The Washington Post took up the struggles of the abortion lobby in the Sunday newspaper. Reporter Peter Slevin's story was headlined "Abortion rights activists brace for another year of challenges."
Notice the euphemisms, from "challenges" to "abortion rights activists." But Slevin's account had a gaping hole in it: he never acknowledged the "pro-choice" victory in confirming leftist abortion promoter Sonia Sotomayor to the Supreme Court, not to mention abortion activists in the lower federal courts.

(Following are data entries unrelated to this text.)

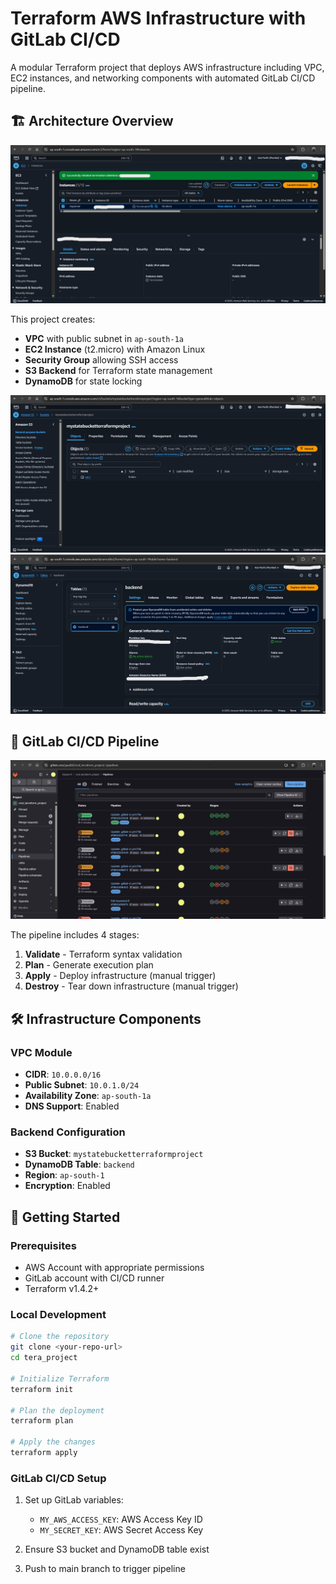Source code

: # Terraform AWS Infrastructure with GitLab CI/CD

A modular Terraform project that deploys AWS infrastructure including VPC, EC2 instances, and networking components with automated GitLab CI/CD pipeline.

## 🏗️ Architecture Overview

![EC2 Infrastructure](images/ec2.png)

This project creates:

- **VPC** with public subnet in `ap-south-1a`
- **EC2 Instance** (t2.micro) with Amazon Linux
- **Security Group** allowing SSH access
- **S3 Backend** for Terraform state management
- **DynamoDB** for state locking

![S3 Backend](images/s3.png) ![DynamoDB](images/dynamodb.png)

## 🚀 GitLab CI/CD Pipeline

![GitLab CI/CD](images/gitlab_cicd_pipeline.png)

The pipeline includes 4 stages:

1. **Validate** - Terraform syntax validation
2. **Plan** - Generate execution plan
3. **Apply** - Deploy infrastructure (manual trigger)
4. **Destroy** - Tear down infrastructure (manual trigger)

## 🛠️ Infrastructure Components

### VPC Module

- **CIDR**: `10.0.0.0/16`
- **Public Subnet**: `10.0.1.0/24`
- **Availability Zone**: `ap-south-1a`
- **DNS Support**: Enabled

### Backend Configuration

- **S3 Bucket**: `mystatebucketterraformproject`
- **DynamoDB Table**: `backend`
- **Region**: `ap-south-1`
- **Encryption**: Enabled

## 🚦 Getting Started

### Prerequisites

- AWS Account with appropriate permissions
- GitLab account with CI/CD runner
- Terraform v1.4.2+

### Local Development

```bash
# Clone the repository
git clone <your-repo-url>
cd tera_project

# Initialize Terraform
terraform init

# Plan the deployment
terraform plan

# Apply the changes
terraform apply
```

### GitLab CI/CD Setup

1. Set up GitLab variables:

   - `MY_AWS_ACCESS_KEY`: AWS Access Key ID
   - `MY_SECRET_KEY`: AWS Secret Access Key

2. Ensure S3 bucket and DynamoDB table exist
3. Push to main branch to trigger pipeline
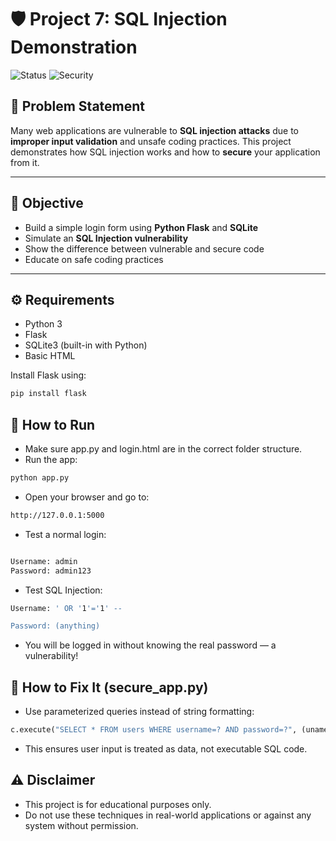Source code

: # 🛡️ Project 7: SQL Injection Demonstration

![Status](https://img.shields.io/badge/Projects-7%2F8%20Completed-blue)
![Security](https://img.shields.io/badge/SQL--Injection-Vulnerable-red)

## 📌 Problem Statement

Many web applications are vulnerable to **SQL injection attacks** due to **improper input validation** and unsafe coding practices. This project demonstrates how SQL injection works and how to **secure** your application from it.

---

## 🎯 Objective

- Build a simple login form using **Python Flask** and **SQLite**
- Simulate an **SQL Injection vulnerability**
- Show the difference between vulnerable and secure code
- Educate on safe coding practices

---

## ⚙️ Requirements

- Python 3
- Flask
- SQLite3 (built-in with Python)
- Basic HTML

Install Flask using:

```bash
pip install flask
```

## 🚀 How to Run

- Make sure app.py and login.html are in the correct folder structure.
- Run the app:

```bash
python app.py
```

- Open your browser and go to:

``` bash
http://127.0.0.1:5000
```

- Test a normal login:

``` bash

Username: admin
Password: admin123

```

- Test SQL Injection:

``` bash
Username: ' OR '1'='1' --

Password: (anything)

```

- You will be logged in without knowing the real password — a vulnerability!

## 🔐 How to Fix It (secure_app.py)

- Use parameterized queries instead of string formatting:

```python
c.execute("SELECT * FROM users WHERE username=? AND password=?", (uname, pwd))
```

- This ensures user input is treated as data, not executable SQL code.

## ⚠️ Disclaimer

- This project is for educational purposes only.
- Do not use these techniques in real-world applications or against any system without permission.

Instead, Slevin used the year-in-review piece to focus on the murder of late-term abortionist George Tiller. Slevin called him only "the nation's most prominent abortion doctor," not a specialist in the high-priced arena of "terminating" babies in the third trimester of pregnancy.
The Post is certainly not going to call his office an "abortion mill." Instead, it was "a long-standing refuge for women and a site of daily protests that often turned bitter."
Slevin surveyed both sides to evaluate the past year, and abortion advocates are very upset that they are still being opposed. NARAL boss Nancy Keenan railed against "even more mischief and attacks on pro-choice politics."
Marcia Greenberger of the National Women's Law Center mysteriously claimed "The Stupak amendment was a wake-up call, and a big surprise to people all over the country who...generally thought that the basic right was in place and basic access was secure."
Slevin also quoted Katherine Spillar of the Feminist Majority Foundation, and several pro-lifers, like Douglas Johnson of the National Right to Life Committee. But the words "liberal" and "conservative" were never used by the Post reporter.